Data Driven Modeling in Earth and Environmental Science
Course description
This course introduces data driven techniques used to analyze Earth and environmental observations and model outputs. Students learn fundamental data handling skills, exploratory analysis, and modern machine learning approaches tailored to environmental systems. Emphasis is placed on understanding the meaning of patterns, variability, and uncertainty in the Earth system rather than on purely computational or algorithmic knowledge. Through hands on coding activities and real world examples from the ocean, atmosphere, hydrosphere, and biosphere, students learn how data driven methods can reveal processes, improve predictions, and support scientific discovery in the environmental sciences.
Learning goals
-
Environmental Data and Preprocessing:
Identify major Earth system datasets and apply essential preprocessing to prepare data for analysis -
Exploratory Data Analysis:
Characterize variability in environmental data across time and space using standard analysis techniques -
Data Driven Modeling and Evaluation:
Build and assess statistical models that explain and predict environmental processes -
Machine Learning for Earth System Applications:
Apply machine learning methods to Earth system data and communicate results with reproducible workflows
Course Topics and Outline
Part I: Data of the earth system
Lecture 1: Observational Data in Earth Science
Students learn how coastal, oceanic, atmospheric, and terrestrial environments are measured. Topics include satellites for sea surface height and vegetation, buoys and Argo profiles for ocean water properties, eddy covariance towers for land carbon fluxes, and river gauging networks. Focus on the strengths and limitations of each observing system for scientific inference.
Homework:
Collect a set of data in earth and environment sciences and describe this set of data
Lecture 2: Model and Reanalysis Data
Introduction to general earth system models and the role of data assimilation in reanalysis. Students learn differences between observations and model results, common biases, and appropriate usage in climate and Earth system studies including CMIP model projections and atmospheric reanalyses.
References:
Eyring et al., 2016. Overview of the Coupled Model Intercomparison Project Phase 6 (CMIP6) experimental design and organization. Geoscientific Model Development, 9(5), pp.1937-1958. [link]
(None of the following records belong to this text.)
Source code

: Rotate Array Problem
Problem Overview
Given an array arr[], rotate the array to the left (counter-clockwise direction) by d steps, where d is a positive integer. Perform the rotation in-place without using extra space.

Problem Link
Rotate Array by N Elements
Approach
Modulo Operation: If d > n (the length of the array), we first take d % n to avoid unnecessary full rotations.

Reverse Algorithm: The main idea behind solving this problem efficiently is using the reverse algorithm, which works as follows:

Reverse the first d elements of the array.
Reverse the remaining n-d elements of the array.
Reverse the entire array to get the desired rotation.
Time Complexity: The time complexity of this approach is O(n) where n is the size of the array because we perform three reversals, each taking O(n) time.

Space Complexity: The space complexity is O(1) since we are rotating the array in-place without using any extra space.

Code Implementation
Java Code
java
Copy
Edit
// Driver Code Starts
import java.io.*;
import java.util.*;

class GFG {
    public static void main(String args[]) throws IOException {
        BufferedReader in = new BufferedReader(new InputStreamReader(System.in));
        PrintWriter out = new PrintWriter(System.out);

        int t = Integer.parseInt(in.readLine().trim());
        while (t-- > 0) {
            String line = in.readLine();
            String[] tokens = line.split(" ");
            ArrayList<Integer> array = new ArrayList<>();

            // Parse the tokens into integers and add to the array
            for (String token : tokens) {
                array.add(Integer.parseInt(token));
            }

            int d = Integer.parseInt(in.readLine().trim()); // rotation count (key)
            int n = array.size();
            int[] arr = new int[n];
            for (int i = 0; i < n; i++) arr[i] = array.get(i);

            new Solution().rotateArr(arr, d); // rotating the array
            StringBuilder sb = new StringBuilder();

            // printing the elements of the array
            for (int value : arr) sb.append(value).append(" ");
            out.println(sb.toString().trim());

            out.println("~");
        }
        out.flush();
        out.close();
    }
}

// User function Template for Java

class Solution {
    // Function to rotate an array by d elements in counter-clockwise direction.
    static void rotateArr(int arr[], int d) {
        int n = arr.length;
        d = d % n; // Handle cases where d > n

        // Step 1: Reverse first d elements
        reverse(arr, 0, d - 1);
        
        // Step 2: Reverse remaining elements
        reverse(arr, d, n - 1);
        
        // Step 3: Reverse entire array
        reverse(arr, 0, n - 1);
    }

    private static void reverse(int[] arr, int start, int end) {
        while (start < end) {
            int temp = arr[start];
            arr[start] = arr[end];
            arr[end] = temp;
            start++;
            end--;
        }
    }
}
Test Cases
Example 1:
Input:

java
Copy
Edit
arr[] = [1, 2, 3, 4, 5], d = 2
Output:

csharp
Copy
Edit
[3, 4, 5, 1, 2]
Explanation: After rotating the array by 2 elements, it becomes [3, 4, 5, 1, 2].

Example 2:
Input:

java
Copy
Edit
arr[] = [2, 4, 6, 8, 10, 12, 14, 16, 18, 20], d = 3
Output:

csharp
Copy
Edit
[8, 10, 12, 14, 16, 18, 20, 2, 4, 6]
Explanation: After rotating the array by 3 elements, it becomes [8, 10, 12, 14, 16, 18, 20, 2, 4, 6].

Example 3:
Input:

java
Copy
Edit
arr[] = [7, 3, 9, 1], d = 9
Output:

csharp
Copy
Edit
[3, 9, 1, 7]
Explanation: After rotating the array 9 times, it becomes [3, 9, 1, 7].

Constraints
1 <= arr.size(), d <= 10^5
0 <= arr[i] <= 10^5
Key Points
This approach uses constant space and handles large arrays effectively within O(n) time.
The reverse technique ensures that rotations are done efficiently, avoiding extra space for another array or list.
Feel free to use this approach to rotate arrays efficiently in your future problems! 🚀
Lecture 3: Earth Data Formats and Handling
Hands on training with NetCDF and multidimensional data tools like xarray. Students work with Earth data such as MODIS chlorophyll or NOAA sea surface temperature, learning slicing, masking, and metadata interpretation.
Homework:
Download, process, and plot a set of NetCDF data in python or MATLAB.
Lecture 4: Data Quality Control and Preprocessing
How to screen and correct environmental datasets. Includes checking instrument drift, removing outliers in ocean sensors, temporal filtering in climate indices, detrending temperature records, and computing anomalies relative to climatology.
References:
Kennedy, J.J., 2014. A review of uncertainty in in situ measurements and data sets of sea surface temperature. Reviews of Geophysics, 52(1), pp.1-32. [link]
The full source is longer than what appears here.